El fondo de pantalla de su celular no cambiaba. Seguía siendo esa foto. Un momento antes de la competencia, cuando todo estaba bien. Una imagen rota de lo que había sido hogar.

La clase de psicología criminal aún no comenzaba. El salón era una caja sin alma. Olor a café barato y hormonas, calefacción vieja que hacía más ruido del que servía, luces frías como hospitales. Hadley estaba sentada en su esquina, junto a la ventana. A veces fingía que podía ver el mar desde allí, aunque solo hubiese edificios mugrientos y cielo muerto.

Encendió la pantalla de su teléfono y ahí estaban otra vez: Merliah y ella, congeladas en ese instante.

Una chica se sentó a su lado. Silenciosa. Había compartido banca con Hadley por semanas. Era de esas personas que parecían saber cuándo guardar silencio y cuándo no. Llevaba un gorro tejido azul y tenía las manos frías. Como ella.

—Esa chica… —dijo, mirando la pantalla—. ¿Es tu novia?

Hadley no respondió de inmediato. Sus labios se separaron, pero ninguna palabra quiso salir. Tragar dolía.

—Sí —dijo al fin.

La palabra le raspó la garganta. No "era", sino "es", aunque ya no la abrazara, aunque ya no se besaran, aunque ya no surfean juntas, aunque no estuvieran en la misma ciudad.
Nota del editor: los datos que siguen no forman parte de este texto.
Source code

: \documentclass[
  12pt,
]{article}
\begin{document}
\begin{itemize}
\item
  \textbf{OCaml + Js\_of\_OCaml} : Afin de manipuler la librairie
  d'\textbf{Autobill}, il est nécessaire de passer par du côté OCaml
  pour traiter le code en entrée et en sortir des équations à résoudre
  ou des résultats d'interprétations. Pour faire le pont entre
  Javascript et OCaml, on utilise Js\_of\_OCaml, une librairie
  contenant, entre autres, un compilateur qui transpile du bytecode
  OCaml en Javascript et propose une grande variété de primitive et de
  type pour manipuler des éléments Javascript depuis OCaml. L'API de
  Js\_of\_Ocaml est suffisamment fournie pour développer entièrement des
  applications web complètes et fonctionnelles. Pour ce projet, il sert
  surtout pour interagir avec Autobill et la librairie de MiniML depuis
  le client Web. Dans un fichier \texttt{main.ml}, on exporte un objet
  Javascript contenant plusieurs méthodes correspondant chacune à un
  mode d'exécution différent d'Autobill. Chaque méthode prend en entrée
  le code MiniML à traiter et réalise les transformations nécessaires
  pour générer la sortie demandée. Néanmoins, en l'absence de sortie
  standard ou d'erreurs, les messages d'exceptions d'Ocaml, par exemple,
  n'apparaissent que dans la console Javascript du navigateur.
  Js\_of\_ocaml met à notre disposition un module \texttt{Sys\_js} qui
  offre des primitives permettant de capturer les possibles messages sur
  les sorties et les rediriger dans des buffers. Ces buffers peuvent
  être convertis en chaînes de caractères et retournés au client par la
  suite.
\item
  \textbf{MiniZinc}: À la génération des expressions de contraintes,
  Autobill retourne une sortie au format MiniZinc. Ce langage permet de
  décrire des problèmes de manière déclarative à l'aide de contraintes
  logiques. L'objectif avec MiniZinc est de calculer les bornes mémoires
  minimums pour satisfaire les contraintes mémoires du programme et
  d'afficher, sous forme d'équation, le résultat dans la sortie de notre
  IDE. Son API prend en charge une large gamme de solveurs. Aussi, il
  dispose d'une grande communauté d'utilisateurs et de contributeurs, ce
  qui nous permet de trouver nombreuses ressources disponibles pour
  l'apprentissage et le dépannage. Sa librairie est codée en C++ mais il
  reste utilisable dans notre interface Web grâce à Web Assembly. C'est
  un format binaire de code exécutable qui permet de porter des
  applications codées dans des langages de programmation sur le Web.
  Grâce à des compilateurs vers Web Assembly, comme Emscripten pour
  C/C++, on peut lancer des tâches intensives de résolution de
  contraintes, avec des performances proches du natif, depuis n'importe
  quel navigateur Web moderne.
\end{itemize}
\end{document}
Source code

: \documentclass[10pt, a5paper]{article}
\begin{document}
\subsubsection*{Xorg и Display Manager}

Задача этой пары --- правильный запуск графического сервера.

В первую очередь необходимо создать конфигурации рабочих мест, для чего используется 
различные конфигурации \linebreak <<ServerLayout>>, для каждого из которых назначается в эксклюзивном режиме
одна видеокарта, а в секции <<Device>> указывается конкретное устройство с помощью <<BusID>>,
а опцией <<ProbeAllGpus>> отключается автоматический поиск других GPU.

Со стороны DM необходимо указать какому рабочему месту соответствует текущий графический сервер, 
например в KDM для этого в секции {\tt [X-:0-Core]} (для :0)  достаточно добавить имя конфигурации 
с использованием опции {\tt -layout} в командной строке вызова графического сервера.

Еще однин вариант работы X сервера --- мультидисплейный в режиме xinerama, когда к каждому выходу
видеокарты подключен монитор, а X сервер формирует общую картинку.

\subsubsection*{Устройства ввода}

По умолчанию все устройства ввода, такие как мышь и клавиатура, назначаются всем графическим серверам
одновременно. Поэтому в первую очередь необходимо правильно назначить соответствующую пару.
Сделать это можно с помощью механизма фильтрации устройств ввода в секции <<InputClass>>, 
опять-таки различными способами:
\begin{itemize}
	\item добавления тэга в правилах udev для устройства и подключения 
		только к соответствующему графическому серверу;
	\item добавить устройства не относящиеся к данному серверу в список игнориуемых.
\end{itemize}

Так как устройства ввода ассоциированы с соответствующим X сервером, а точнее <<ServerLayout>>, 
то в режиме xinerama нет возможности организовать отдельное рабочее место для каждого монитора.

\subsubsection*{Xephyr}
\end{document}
Aunque no supiera si seguía siendo suya.

La chica asintió, con una pequeña sonrisa.

—Se ven felices.

Hadley sintió que el pecho se le encogía.

—¿Y qué pasó con ella?

Hadley bajó la mirada. No podía decirlo. No podía explicar que su padre había cruzado el continente para llevársela lejos. Que habían arrancado su vida como quien arranca una planta florecida sin cuidado. Que la había dejado atrás porque no quería ser un ancla para alguien que merecía volar.

Un abismo.

Todo su cuerpo se tensó como si acabaran de abrirle una herida vieja. No dijo nada. No podía. Porque contar la historia dolía, pero más aún dolía lo que implicaba: que se había terminado. Que la había dejado. Que todo lo que prometieron se había ido.

Y así, con un nudo en la garganta, negó y pensó que era más fácil dejar que la gente creyera que Merliah estaba muerta.
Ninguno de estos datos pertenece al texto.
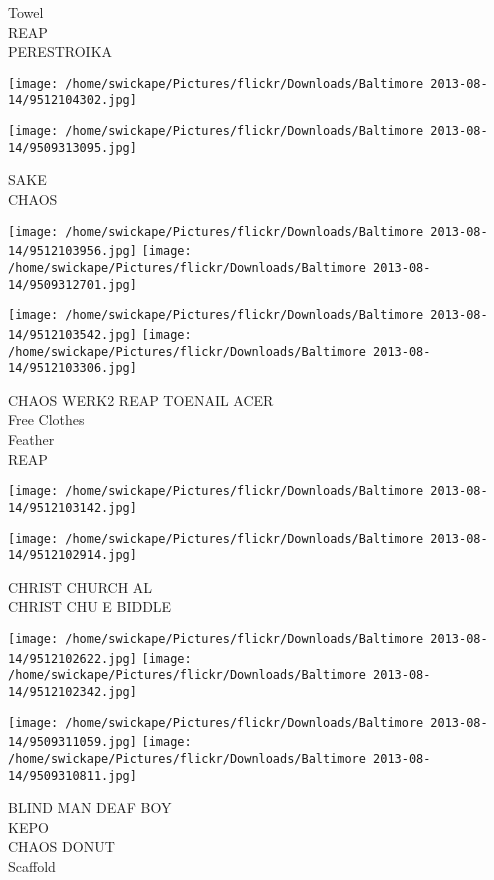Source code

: \documentclass[10pt,letterpaper]{article}
\begin{document}
Towel\\
REAP\\
PERESTROIKA
\pagebreak

\texttt{[image: /home/swickape/Pictures/flickr/Downloads/Baltimore 2013-08-14/9512104302.jpg]}

\vspace{0.25in}
\texttt{[image: /home/swickape/Pictures/flickr/Downloads/Baltimore 2013-08-14/9509313095.jpg]}

SAKE\\
CHAOS
\pagebreak

\texttt{[image: /home/swickape/Pictures/flickr/Downloads/Baltimore 2013-08-14/9512103956.jpg]}
\texttt{[image: /home/swickape/Pictures/flickr/Downloads/Baltimore 2013-08-14/9509312701.jpg]}

\texttt{[image: /home/swickape/Pictures/flickr/Downloads/Baltimore 2013-08-14/9512103542.jpg]}
\texttt{[image: /home/swickape/Pictures/flickr/Downloads/Baltimore 2013-08-14/9512103306.jpg]}

CHAOS WERK2 REAP TOENAIL ACER\\
Free Clothes\\
Feather\\
REAP
\pagebreak

\texttt{[image: /home/swickape/Pictures/flickr/Downloads/Baltimore 2013-08-14/9512103142.jpg]}

\vspace{0.25in}
\texttt{[image: /home/swickape/Pictures/flickr/Downloads/Baltimore 2013-08-14/9512102914.jpg]}

CHRIST CHURCH AL\\
CHRIST CHU E BIDDLE
\pagebreak

\texttt{[image: /home/swickape/Pictures/flickr/Downloads/Baltimore 2013-08-14/9512102622.jpg]}
\texttt{[image: /home/swickape/Pictures/flickr/Downloads/Baltimore 2013-08-14/9512102342.jpg]}

\texttt{[image: /home/swickape/Pictures/flickr/Downloads/Baltimore 2013-08-14/9509311059.jpg]}
\texttt{[image: /home/swickape/Pictures/flickr/Downloads/Baltimore 2013-08-14/9509310811.jpg]}

BLIND MAN DEAF BOY\\
KEPO\\
CHAOS DONUT\\
Scaffold
\pagebreak
\end{document}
La otra chica notó su silencio y su expresión se suavizó.

—Perdón… No quería meterme —dijo, apenas un susurro.

Hadley solo asintió. No era culpa de ella.

La culpa era de las decisiones que se tomaron con la voz rota. De las despedidas que no debieron existir. De las promesas dichas a media voz, ahogadas por el tiempo.

De la marea, que se llevó lo que más amaba sin pedir permiso.

Del lugar exacto donde su amor naufragó y se hundió sin dejar rastro.

Porque en Queens, las olas no sabían cantar su nombre. No susurraban nada.

Pero ella… ella todavía escuchaba la canción.

La llevaba metida en el pecho como un cuchillo mal clavado.

Su padre hablaba poco. Lo necesario. Lo justo.